LISTED ENTRIES Block Start

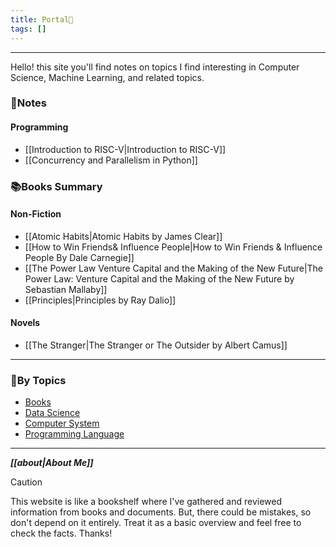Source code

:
 ```yaml
---
title: Portal🤗
tags: []
---
```


---

Hello! this site you'll find notes on topics I find interesting in Computer Science, Machine Learning, and related topics.
### 📝Notes

#### Programming

- [[Introduction to RISC-V|Introduction to RISC-V]]
- [[Concurrency and Parallelism in Python]]

### 📚Books Summary

#### Non-Fiction

- [[Atomic Habits|Atomic Habits by James Clear]]
- [[How to Win Friends& Influence People|How to Win Friends & Influence People By Dale Carnegie]]
- [[The Power Law Venture Capital and the Making of the New Future|The Power Law: Venture Capital and the Making of the New Future by Sebastian Mallaby]]
- [[Principles|Principles by Ray Dalio]]

#### Novels

- [[The Stranger|The Stranger or The Outsider by Albert Camus]]

---

### 📝By Topics

- [Books](https://sirin.dev/tags/books)
- [Data Science](https://sirin.dev/tags/data-science)
- [Computer System](https://sirin.dev/tags/computer-system)
- [Programming Language](https://sirin.dev/tags/programming-language)

---

**_[[about|About Me]]_**

> [!caution]
> This website is like a bookshelf where I've gathered and reviewed information from books and documents. But, there could be mistakes, so don't depend on it entirely. Treat it as a basic overview and feel free to check the facts. Thanks!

LISTED ENTRIES Block End

- **DIRECTIONS FOR THIS TASK**
The answer should contain nothing but the lines from the top of the data above through the line containing "- [[Atomic Habits|Atomic", copied exactly, with no images.

- **REPLY TO THE TASK**
Source code

:
 ```yaml
---
title: Portal🤗
tags: []
---
```


---

Hello! this site you'll find notes on topics I find interesting in Computer Science, Machine Learning, and related topics.
### 📝Notes

#### Programming

- [[Introduction to RISC-V|Introduction to RISC-V]]
- [[Concurrency and Parallelism in Python]]

### 📚Books Summary

#### Non-Fiction

- [[Atomic Habits|Atomic Habits by James Clear]]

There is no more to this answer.